▸ **Work to complete**: Every line below that carries the word "full" needs to be copied.

▸ **Supplied entries**:

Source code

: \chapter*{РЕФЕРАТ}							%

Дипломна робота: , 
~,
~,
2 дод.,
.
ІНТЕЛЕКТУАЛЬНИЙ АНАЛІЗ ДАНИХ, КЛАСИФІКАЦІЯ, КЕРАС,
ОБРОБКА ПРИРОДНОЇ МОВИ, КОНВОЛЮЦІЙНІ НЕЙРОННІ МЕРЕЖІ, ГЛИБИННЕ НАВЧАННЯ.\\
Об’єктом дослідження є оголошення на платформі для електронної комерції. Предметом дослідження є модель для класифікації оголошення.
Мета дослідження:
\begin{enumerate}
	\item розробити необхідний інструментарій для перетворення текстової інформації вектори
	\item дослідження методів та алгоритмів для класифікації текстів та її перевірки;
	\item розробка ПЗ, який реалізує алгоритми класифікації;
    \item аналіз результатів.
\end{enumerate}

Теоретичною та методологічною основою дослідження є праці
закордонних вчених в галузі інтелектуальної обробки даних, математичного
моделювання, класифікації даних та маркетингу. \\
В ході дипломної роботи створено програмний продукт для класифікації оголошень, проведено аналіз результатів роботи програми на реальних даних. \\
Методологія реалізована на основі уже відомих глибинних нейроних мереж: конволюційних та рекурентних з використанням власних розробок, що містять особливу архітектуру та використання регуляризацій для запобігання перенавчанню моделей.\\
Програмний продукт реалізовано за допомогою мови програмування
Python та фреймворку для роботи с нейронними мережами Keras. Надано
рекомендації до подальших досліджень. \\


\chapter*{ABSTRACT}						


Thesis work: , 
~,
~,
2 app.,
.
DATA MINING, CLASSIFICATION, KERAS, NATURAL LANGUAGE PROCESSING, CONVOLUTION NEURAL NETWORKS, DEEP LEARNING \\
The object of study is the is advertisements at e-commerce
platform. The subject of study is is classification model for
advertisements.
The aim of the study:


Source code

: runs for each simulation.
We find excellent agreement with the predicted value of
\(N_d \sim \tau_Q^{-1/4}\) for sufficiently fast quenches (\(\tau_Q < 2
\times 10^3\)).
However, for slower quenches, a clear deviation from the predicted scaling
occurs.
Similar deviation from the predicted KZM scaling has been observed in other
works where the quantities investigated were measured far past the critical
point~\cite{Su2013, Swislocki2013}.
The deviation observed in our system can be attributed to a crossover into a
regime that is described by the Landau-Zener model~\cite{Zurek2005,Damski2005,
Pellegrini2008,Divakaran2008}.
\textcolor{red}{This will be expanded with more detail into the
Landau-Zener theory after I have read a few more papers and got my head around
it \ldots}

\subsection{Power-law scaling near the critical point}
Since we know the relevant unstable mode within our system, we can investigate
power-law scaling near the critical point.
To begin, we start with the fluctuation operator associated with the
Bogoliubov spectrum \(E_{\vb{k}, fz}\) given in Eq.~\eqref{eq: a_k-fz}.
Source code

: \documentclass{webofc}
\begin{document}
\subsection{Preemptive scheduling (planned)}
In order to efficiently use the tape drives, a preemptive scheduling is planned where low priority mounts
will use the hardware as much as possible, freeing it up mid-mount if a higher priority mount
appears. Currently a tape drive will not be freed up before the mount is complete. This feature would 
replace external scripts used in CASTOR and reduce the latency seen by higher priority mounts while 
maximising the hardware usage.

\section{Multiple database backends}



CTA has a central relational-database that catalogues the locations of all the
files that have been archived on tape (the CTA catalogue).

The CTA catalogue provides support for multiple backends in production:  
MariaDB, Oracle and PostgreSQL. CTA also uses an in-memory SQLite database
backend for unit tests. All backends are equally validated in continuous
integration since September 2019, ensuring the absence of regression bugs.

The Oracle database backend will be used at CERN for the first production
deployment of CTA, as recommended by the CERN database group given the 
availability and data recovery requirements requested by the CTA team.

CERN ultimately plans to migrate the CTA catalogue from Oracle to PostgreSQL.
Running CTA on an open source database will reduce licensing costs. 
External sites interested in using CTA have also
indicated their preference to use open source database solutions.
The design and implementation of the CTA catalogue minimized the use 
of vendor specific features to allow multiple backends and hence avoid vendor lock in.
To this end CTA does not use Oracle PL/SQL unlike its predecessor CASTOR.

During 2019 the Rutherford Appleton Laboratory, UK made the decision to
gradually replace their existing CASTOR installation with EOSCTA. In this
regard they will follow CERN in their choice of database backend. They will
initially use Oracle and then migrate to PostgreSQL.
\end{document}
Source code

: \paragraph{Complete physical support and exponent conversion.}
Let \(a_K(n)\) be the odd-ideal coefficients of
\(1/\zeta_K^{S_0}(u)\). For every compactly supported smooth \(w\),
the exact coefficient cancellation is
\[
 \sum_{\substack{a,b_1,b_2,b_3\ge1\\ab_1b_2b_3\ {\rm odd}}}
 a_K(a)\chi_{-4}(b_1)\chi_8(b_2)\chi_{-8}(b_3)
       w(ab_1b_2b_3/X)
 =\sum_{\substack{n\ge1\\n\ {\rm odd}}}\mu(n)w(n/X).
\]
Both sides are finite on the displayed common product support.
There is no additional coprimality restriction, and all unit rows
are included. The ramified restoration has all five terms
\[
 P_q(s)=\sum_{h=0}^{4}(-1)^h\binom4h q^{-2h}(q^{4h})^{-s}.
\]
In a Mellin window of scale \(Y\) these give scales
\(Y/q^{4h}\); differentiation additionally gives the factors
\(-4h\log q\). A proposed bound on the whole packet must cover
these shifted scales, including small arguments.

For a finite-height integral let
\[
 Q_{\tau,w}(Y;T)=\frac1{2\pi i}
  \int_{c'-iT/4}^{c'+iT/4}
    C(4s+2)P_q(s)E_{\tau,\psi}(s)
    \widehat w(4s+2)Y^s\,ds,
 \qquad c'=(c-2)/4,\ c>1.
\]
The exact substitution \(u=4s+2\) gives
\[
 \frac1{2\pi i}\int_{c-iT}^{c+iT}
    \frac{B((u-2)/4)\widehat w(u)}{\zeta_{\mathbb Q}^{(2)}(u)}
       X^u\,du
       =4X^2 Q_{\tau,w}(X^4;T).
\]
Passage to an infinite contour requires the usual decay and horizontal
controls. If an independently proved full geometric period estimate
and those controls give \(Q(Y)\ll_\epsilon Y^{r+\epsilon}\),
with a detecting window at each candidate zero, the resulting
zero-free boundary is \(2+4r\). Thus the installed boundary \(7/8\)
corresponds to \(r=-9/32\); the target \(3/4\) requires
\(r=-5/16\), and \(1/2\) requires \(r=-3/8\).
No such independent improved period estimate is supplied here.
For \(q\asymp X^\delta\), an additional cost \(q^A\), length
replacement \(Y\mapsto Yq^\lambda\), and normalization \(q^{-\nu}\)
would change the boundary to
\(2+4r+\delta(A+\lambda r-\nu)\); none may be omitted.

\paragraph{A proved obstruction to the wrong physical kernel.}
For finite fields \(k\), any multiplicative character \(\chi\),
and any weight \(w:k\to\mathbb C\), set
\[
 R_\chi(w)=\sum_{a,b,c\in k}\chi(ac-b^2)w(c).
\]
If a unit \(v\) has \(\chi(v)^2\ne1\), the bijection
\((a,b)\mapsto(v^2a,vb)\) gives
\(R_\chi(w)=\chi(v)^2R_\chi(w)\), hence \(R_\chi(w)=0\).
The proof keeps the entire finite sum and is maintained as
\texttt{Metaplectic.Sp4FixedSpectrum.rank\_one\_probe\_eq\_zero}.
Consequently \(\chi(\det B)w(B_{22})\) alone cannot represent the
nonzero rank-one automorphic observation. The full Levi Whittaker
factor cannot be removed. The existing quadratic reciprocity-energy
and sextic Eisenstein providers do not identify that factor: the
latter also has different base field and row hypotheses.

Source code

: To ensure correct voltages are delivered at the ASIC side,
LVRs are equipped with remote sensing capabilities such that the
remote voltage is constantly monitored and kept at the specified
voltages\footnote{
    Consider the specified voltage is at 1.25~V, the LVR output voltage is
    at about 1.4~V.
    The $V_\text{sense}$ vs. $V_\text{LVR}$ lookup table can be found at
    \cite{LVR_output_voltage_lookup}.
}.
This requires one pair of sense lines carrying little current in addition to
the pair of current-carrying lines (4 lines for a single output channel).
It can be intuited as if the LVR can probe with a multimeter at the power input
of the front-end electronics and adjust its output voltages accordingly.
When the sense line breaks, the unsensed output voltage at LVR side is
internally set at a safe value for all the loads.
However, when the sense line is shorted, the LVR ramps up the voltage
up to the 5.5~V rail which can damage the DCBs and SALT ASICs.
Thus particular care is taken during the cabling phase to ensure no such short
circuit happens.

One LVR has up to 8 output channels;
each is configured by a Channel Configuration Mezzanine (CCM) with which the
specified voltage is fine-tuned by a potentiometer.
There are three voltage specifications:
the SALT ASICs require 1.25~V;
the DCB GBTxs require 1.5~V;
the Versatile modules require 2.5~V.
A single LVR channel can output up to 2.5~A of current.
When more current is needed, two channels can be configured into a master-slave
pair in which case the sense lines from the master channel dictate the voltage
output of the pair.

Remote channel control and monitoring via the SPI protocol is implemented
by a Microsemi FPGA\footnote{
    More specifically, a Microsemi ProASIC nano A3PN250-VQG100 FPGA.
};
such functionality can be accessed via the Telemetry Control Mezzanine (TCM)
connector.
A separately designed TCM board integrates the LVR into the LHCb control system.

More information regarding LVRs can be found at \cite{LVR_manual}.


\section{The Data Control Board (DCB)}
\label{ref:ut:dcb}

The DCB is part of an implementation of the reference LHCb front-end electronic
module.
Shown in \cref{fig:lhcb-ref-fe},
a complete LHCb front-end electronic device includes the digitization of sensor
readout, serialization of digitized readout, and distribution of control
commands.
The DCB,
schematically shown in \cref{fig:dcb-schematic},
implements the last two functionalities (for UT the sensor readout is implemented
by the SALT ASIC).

▸ **Exercise output**:
controls. If an independently proved full geometric period estimate
nonzero rank-one automorphic observation. The full Levi Whittaker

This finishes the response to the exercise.